Orthop J Sports Med ; 5(6): 2325967117695756, 2017 Jun.
Artículo en Inglés | MEDLINE | ID: mdl-28660229

RESUMEN

BACKGROUND: The biomechanical effects of lateral meniscal posterior root tears with and without meniscofemoral ligament (MFL) tears in anterior cruciate ligament (ACL)-deficient knees have not been studied in detail. PURPOSE: To determine the biomechanical effects of the lateral meniscus (LM) posterior root tear in ACL-intact and ACL-deficient knees. In addition, the biomechanical effects of disrupting the MFLs in ACL-deficient knees with meniscal root tears were evaluated. STUDY DESIGN: Controlled laboratory study. METHODS: Ten paired cadaveric knees were mounted in a 6-degrees-of-freedom robot for testing and divided into 2 groups. The sectioning order for group 1 was (1) ACL, (2) LM posterior root, and (3) MFLs, and the order for group 2 was (1) LM posterior root, (2) ACL, and (3) MFLs. For each cutting state, displacements and rotations of the tibia were measured and compared with the intact state after a simulated pivot-shift test (5-N·m internal rotation torque combined with a 10-N·m valgus torque) at 0°, 20°, 30°, 60°, and 90° of knee flexion; an anterior translation load (88 N) at 0°, 30°, 60°, and 90° of knee flexion; and internal rotation (5 N·m) at 0°, 30°, 60°, 75°, and 90°. RESULTS: Cutting the LM root and MFLs significantly increased anterior tibial translation (ATT) during a pivot-shift test at 20° and 30° when compared with the ACL-cut state (both Ps < .05).
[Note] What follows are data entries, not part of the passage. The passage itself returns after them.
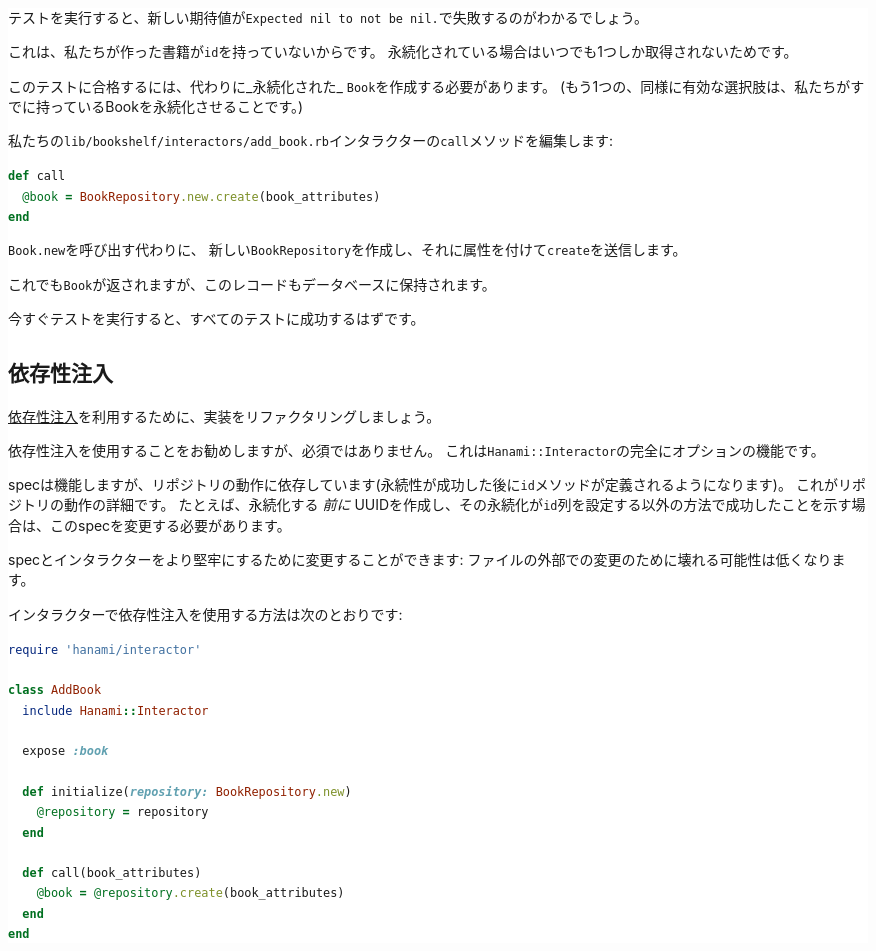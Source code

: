 テストを実行すると、新しい期待値が`Expected nil to not be nil.`で失敗するのがわかるでしょう。

これは、私たちが作った書籍が`id`を持っていないからです。
永続化されている場合はいつでも1つしか取得されないためです。

このテストに合格するには、代わりに_永続化された_ `Book`を作成する必要があります。
(もう1つの、同様に有効な選択肢は、私たちがすでに持っているBookを永続化させることです。)

私たちの`lib/bookshelf/interactors/add_book.rb`インタラクターの`call`メソッドを編集します:

```ruby
def call
  @book = BookRepository.new.create(book_attributes)
end
```

`Book.new`を呼び出す代わりに、
新しい`BookRepository`を作成し、それに属性を付けて`create`を送信します。

これでも`Book`が返されますが、このレコードもデータベースに保持されます。

今すぐテストを実行すると、すべてのテストに成功するはずです。

## 依存性注入

[依存性注入](https://martinfowler.com/articles/injection.html)を利用するために、実装をリファクタリングしましょう。

依存性注入を使用することをお勧めしますが、必須ではありません。
これは`Hanami::Interactor`の完全にオプションの機能です。

specは機能しますが、リポジトリの動作に依存しています(永続性が成功した後に`id`メソッドが定義されるようになります)。
これがリポジトリの動作の詳細です。
たとえば、永続化する *前に* UUIDを作成し、その永続化が`id`列を設定する以外の方法で成功したことを示す場合は、このspecを変更する必要があります。

specとインタラクターをより堅牢にするために変更することができます:
ファイルの外部での変更のために壊れる可能性は低くなります。

インタラクターで依存性注入を使用する方法は次のとおりです:

```ruby
require 'hanami/interactor'

class AddBook
  include Hanami::Interactor

  expose :book

  def initialize(repository: BookRepository.new)
    @repository = repository
  end

  def call(book_attributes)
    @book = @repository.create(book_attributes)
  end
end
```
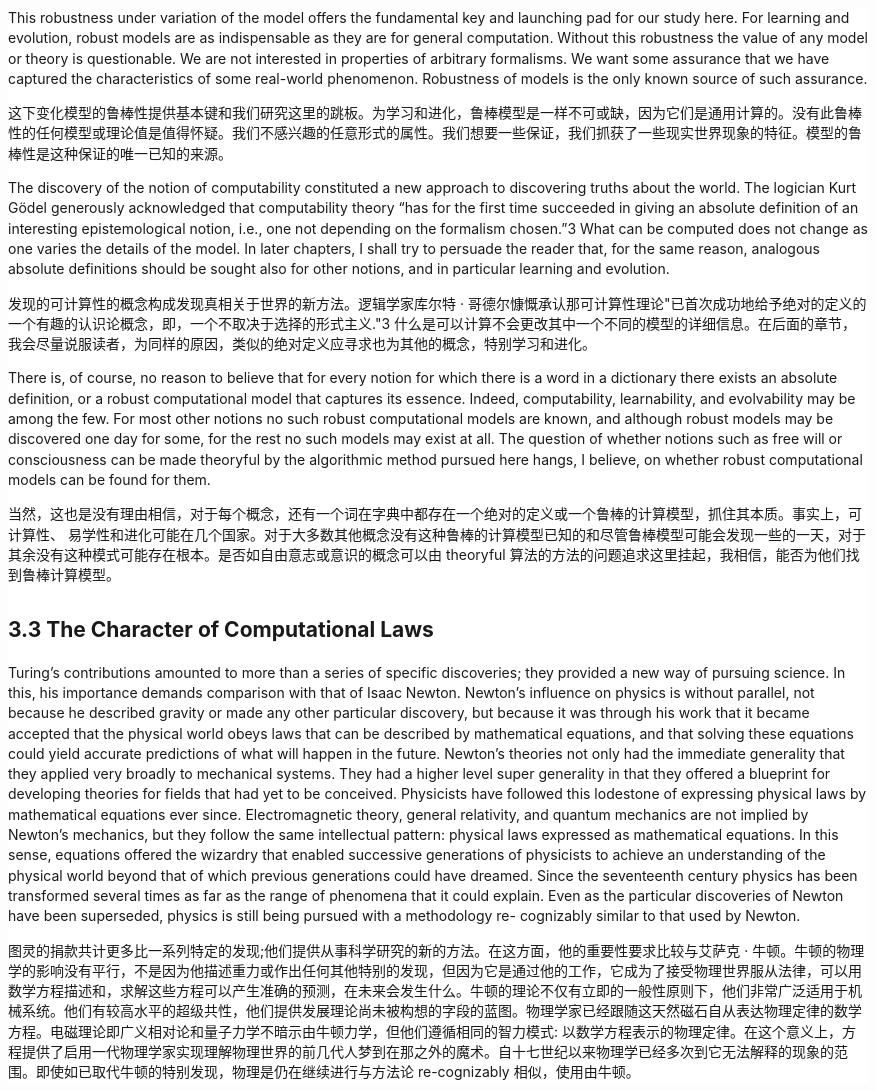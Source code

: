 This robustness under variation of the model offers the fundamental key and launching pad for our study here. For learning and evolution, robust models are as indispensable as they are for general computation. Without this robustness the value of any model or theory is questionable. We are not interested in properties of arbitrary formalisms. We want some assurance that we have captured the characteristics of some real-world phenomenon. Robustness of models is the only known source of such assurance. 

这下变化模型的鲁棒性提供基本键和我们研究这里的跳板。为学习和进化，鲁棒模型是一样不可或缺，因为它们是通用计算的。没有此鲁棒性的任何模型或理论值是值得怀疑。我们不感兴趣的任意形式的属性。我们想要一些保证，我们抓获了一些现实世界现象的特征。模型的鲁棒性是这种保证的唯一已知的来源。

The discovery of the notion of computability constituted a new approach to discovering truths about the world. The logician Kurt Gödel generously acknowledged that computability theory “has for the first time succeeded in giving an absolute definition of an interesting epistemological notion, i.e., one not depending on the formalism chosen.”3 What can be computed does not change as one varies the details of the model. In later chapters, I shall try to persuade the reader that, for the same reason, analogous absolute definitions should be sought also for other notions, and in particular learning and evolution.

发现的可计算性的概念构成发现真相关于世界的新方法。逻辑学家库尔特 · 哥德尔慷慨承认那可计算性理论"已首次成功地给予绝对的定义的一个有趣的认识论概念，即，一个不取决于选择的形式主义."3 什么是可以计算不会更改其中一个不同的模型的详细信息。在后面的章节，我会尽量说服读者，为同样的原因，类似的绝对定义应寻求也为其他的概念，特别学习和进化。

There is, of course, no reason to believe that for every notion for which there is a word in a dictionary there exists an absolute definition, or a robust computational model that captures its essence. Indeed, computability, learnability, and evolvability may be among the few. For most other notions no such robust computational models are known, and although robust models may be discovered one day for some, for the rest no such models may exist at all. The question of whether notions such as free will or consciousness can be made theoryful by the algorithmic method pursued here hangs, I believe, on whether robust computational models can be found for them.

当然，这也是没有理由相信，对于每个概念，还有一个词在字典中都存在一个绝对的定义或一个鲁棒的计算模型，抓住其本质。事实上，可计算性、 易学性和进化可能在几个国家。对于大多数其他概念没有这种鲁棒的计算模型已知的和尽管鲁棒模型可能会发现一些的一天，对于其余没有这种模式可能存在根本。是否如自由意志或意识的概念可以由 theoryful 算法的方法的问题追求这里挂起，我相信，能否为他们找到鲁棒计算模型。
## 3.3 The Character of Computational Laws 
Turing’s contributions amounted to more than a series of specific discoveries; they provided a new way of pursuing science. In this, his importance demands comparison with that of Isaac Newton. Newton’s influence on physics is without parallel, not because he described gravity or made any other particular discovery, but because it was through his work that it became accepted that the physical world obeys laws that can be described by mathematical equations, and that solving these equations could yield accurate predictions of what will happen in the future. Newton’s theories not only had the immediate generality that they applied very broadly to mechanical systems. They had a higher level super generality in that they offered a blueprint for developing theories for fields that had yet to be conceived. Physicists have followed this lodestone of expressing physical laws by mathematical equations ever since. Electromagnetic theory, general relativity, and quantum mechanics are not implied by Newton’s mechanics, but they follow the same intellectual pattern: physical laws expressed as mathematical equations. In this sense, equations offered the wizardry that enabled successive generations of physicists to achieve an understanding of the physical world beyond that of which previous generations could have dreamed. Since the seventeenth century physics has been transformed several times as far as the range of phenomena that it could explain. Even as the particular discoveries of Newton have been superseded, physics is still being pursued with a methodology re- cognizably similar to that used by Newton. 

图灵的捐款共计更多比一系列特定的发现;他们提供从事科学研究的新的方法。在这方面，他的重要性要求比较与艾萨克 · 牛顿。牛顿的物理学的影响没有平行，不是因为他描述重力或作出任何其他特别的发现，但因为它是通过他的工作，它成为了接受物理世界服从法律，可以用数学方程描述和，求解这些方程可以产生准确的预测，在未来会发生什么。牛顿的理论不仅有立即的一般性原则下，他们非常广泛适用于机械系统。他们有较高水平的超级共性，他们提供发展理论尚未被构想的字段的蓝图。物理学家已经跟随这天然磁石自从表达物理定律的数学方程。电磁理论即广义相对论和量子力学不暗示由牛顿力学，但他们遵循相同的智力模式: 以数学方程表示的物理定律。在这个意义上，方程提供了启用一代物理学家实现理解物理世界的前几代人梦到在那之外的魔术。自十七世纪以来物理学已经多次到它无法解释的现象的范围。即使如已取代牛顿的特别发现，物理是仍在继续进行与方法论 re-cognizably 相似，使用由牛顿。
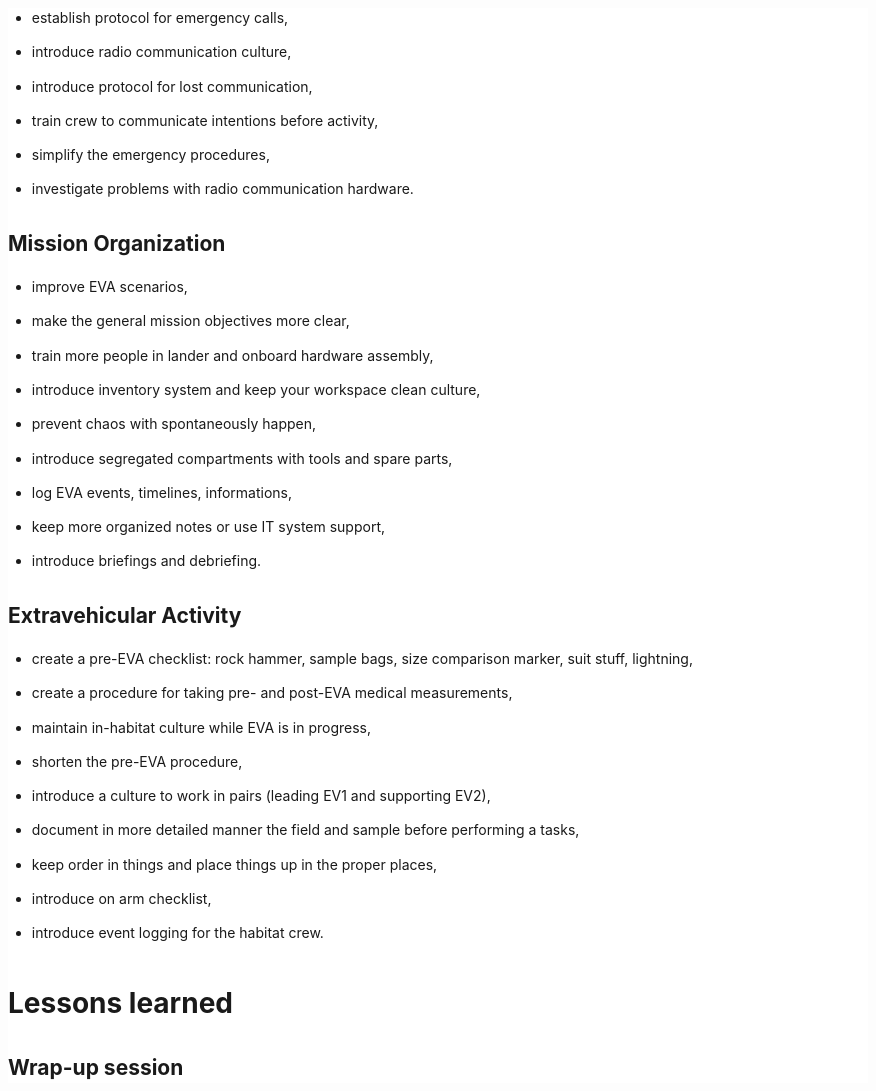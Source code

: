 -   establish protocol for emergency calls,

-   introduce radio communication culture,

-   introduce protocol for lost communication,

-   train crew to communicate intentions before activity,

-   simplify the emergency procedures,

-   investigate problems with radio communication hardware.

## Mission Organization

-   improve EVA scenarios,

-   make the general mission objectives more clear,

-   train more people in lander and onboard hardware assembly,

-   introduce inventory system and keep your workspace clean culture,

-   prevent chaos with spontaneously happen,

-   introduce segregated compartments with tools and spare parts,

-   log EVA events, timelines, informations,

-   keep more organized notes or use IT system support,

-   introduce briefings and debriefing.

## Extravehicular Activity

-   create a pre-EVA checklist: rock hammer, sample bags, size
    comparison marker, suit stuff, lightning,

-   create a procedure for taking pre- and post-EVA medical
    measurements,

-   maintain in-habitat culture while EVA is in progress,

-   shorten the pre-EVA procedure,

-   introduce a culture to work in pairs (leading EV1 and supporting
    EV2),

-   document in more detailed manner the field and sample before
    performing a tasks,

-   keep order in things and place things up in the proper places,

-   introduce on arm checklist,

-   introduce event logging for the habitat crew.

# Lessons learned

## Wrap-up session
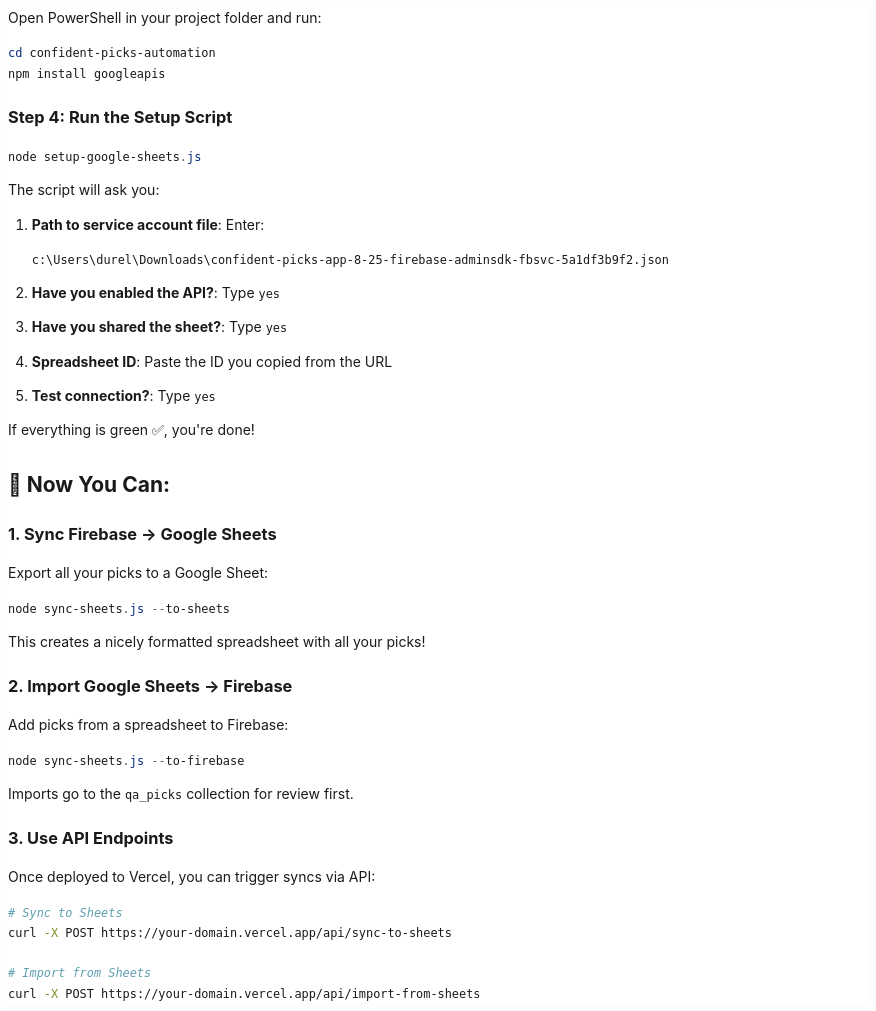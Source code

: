 Open PowerShell in your project folder and run:

```powershell
cd confident-picks-automation
npm install googleapis
```

### Step 4: Run the Setup Script

```powershell
node setup-google-sheets.js
```

The script will ask you:
1. **Path to service account file**: Enter:
   ```
   c:\Users\durel\Downloads\confident-picks-app-8-25-firebase-adminsdk-fbsvc-5a1df3b9f2.json
   ```

2. **Have you enabled the API?**: Type `yes`

3. **Have you shared the sheet?**: Type `yes`

4. **Spreadsheet ID**: Paste the ID you copied from the URL

5. **Test connection?**: Type `yes`

If everything is green ✅, you're done!

## 🎯 Now You Can:

### 1. Sync Firebase → Google Sheets

Export all your picks to a Google Sheet:

```powershell
node sync-sheets.js --to-sheets
```

This creates a nicely formatted spreadsheet with all your picks!

### 2. Import Google Sheets → Firebase

Add picks from a spreadsheet to Firebase:

```powershell
node sync-sheets.js --to-firebase
```

Imports go to the `qa_picks` collection for review first.

### 3. Use API Endpoints

Once deployed to Vercel, you can trigger syncs via API:

```bash
# Sync to Sheets
curl -X POST https://your-domain.vercel.app/api/sync-to-sheets

# Import from Sheets
curl -X POST https://your-domain.vercel.app/api/import-from-sheets
```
During a 5-N·m internal rotation torque, cutting the LM root in ACL-intact knees significantly increased internal rotation by between 0.7° ± 0.3° and 1.3° ± 0.9° (all Ps < .05) except at 0° (P = .136). When the ACL + LM root cut state was compared with the ACL-cut state, the increase in internal rotation was significant at greater flexion angles of 75° and 90° (both Ps < .05) but not between 0°and 60° (all Ps > .2). For an anterior translation load, cutting the LM root in ACL-deficient knees significantly increased ATT only at 30° (P = .007). CONCLUSION: The LM posterior root was a significant stabilizer of the knee for ATT during a pivot-shift test at lower flexion angles and internal rotation at higher flexion angles. CLINICAL RELEVANCE: Increased knee anterior translation and rotatory instability due to posterior lateral meniscal root disruption may contribute to increased loads on an ACL reconstruction graft. It is recommended that lateral meniscal root tears be repaired at the same time as an ACL reconstruction to prevent possible ACL graft overload.